* _Given records_
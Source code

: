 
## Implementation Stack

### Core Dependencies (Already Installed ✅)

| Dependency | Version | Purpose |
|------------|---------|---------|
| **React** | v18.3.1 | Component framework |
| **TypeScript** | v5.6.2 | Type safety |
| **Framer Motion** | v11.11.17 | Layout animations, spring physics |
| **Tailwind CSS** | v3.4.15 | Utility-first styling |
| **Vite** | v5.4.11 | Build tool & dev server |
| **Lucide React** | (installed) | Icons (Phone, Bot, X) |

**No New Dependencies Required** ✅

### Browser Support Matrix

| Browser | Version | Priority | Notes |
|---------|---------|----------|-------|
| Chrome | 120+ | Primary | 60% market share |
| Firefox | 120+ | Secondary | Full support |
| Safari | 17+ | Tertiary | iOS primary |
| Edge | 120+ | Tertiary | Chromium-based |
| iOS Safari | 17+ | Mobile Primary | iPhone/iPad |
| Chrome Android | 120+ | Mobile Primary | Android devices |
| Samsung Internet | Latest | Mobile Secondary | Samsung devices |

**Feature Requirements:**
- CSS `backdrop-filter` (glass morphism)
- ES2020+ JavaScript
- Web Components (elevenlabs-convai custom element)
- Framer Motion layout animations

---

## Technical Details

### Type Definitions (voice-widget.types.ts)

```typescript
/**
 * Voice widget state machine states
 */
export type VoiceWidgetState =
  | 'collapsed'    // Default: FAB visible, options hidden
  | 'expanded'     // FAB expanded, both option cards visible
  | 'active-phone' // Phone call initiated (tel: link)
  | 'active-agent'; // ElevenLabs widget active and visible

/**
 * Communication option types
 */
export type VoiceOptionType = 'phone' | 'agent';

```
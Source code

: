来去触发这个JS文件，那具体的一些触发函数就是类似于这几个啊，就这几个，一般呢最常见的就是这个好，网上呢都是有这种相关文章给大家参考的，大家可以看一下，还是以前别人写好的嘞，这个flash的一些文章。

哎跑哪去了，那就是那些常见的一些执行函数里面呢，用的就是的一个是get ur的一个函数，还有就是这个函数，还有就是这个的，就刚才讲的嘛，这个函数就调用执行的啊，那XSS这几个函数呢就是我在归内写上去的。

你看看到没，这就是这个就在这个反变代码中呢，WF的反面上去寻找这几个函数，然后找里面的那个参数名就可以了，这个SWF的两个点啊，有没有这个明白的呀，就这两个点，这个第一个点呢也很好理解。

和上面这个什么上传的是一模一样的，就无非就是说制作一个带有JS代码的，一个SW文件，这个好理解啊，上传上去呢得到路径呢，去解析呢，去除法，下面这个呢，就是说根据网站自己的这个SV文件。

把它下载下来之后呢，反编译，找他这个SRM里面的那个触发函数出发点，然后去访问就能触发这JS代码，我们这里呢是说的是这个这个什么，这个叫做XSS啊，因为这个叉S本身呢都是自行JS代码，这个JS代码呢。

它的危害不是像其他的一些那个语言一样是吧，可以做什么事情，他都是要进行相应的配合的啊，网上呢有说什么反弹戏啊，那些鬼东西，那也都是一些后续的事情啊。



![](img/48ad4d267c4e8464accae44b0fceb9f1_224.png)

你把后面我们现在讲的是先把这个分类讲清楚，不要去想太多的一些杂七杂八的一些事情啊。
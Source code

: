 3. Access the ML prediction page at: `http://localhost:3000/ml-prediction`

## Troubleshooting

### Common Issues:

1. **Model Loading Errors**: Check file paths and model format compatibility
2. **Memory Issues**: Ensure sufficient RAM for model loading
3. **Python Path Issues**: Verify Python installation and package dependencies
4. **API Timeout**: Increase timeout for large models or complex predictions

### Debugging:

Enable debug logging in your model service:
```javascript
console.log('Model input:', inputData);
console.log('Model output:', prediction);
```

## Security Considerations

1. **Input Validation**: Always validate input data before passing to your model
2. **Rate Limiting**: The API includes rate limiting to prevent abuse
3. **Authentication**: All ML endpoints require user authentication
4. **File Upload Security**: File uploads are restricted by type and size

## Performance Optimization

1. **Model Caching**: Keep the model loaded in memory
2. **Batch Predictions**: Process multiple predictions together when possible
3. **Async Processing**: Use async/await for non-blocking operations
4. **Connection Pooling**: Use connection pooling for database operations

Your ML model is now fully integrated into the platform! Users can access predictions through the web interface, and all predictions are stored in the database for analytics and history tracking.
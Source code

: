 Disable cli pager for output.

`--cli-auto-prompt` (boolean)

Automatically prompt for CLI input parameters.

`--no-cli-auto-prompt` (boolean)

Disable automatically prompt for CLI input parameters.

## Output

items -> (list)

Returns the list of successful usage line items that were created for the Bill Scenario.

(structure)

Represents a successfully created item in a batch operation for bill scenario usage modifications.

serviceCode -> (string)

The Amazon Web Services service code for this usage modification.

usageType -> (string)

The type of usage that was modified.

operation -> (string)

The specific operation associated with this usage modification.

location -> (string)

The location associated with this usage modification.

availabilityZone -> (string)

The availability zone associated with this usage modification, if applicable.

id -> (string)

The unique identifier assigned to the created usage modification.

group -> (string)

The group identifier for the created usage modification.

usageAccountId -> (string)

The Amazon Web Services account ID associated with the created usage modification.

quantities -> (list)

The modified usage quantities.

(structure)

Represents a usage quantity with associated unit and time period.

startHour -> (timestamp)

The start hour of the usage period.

* _Directions_
Return exactly what appears in the records from the line with "The unique identifier" through the final line, and nothing else.

* _Solution for this task_
The unique identifier assigned to the created usage modification.

group -> (string)

The group identifier for the created usage modification.

usageAccountId -> (string)

The Amazon Web Services account ID associated with the created usage modification.

quantities -> (list)

The modified usage quantities.

(structure)

Represents a usage quantity with associated unit and time period.

startHour -> (timestamp)

The start hour of the usage period.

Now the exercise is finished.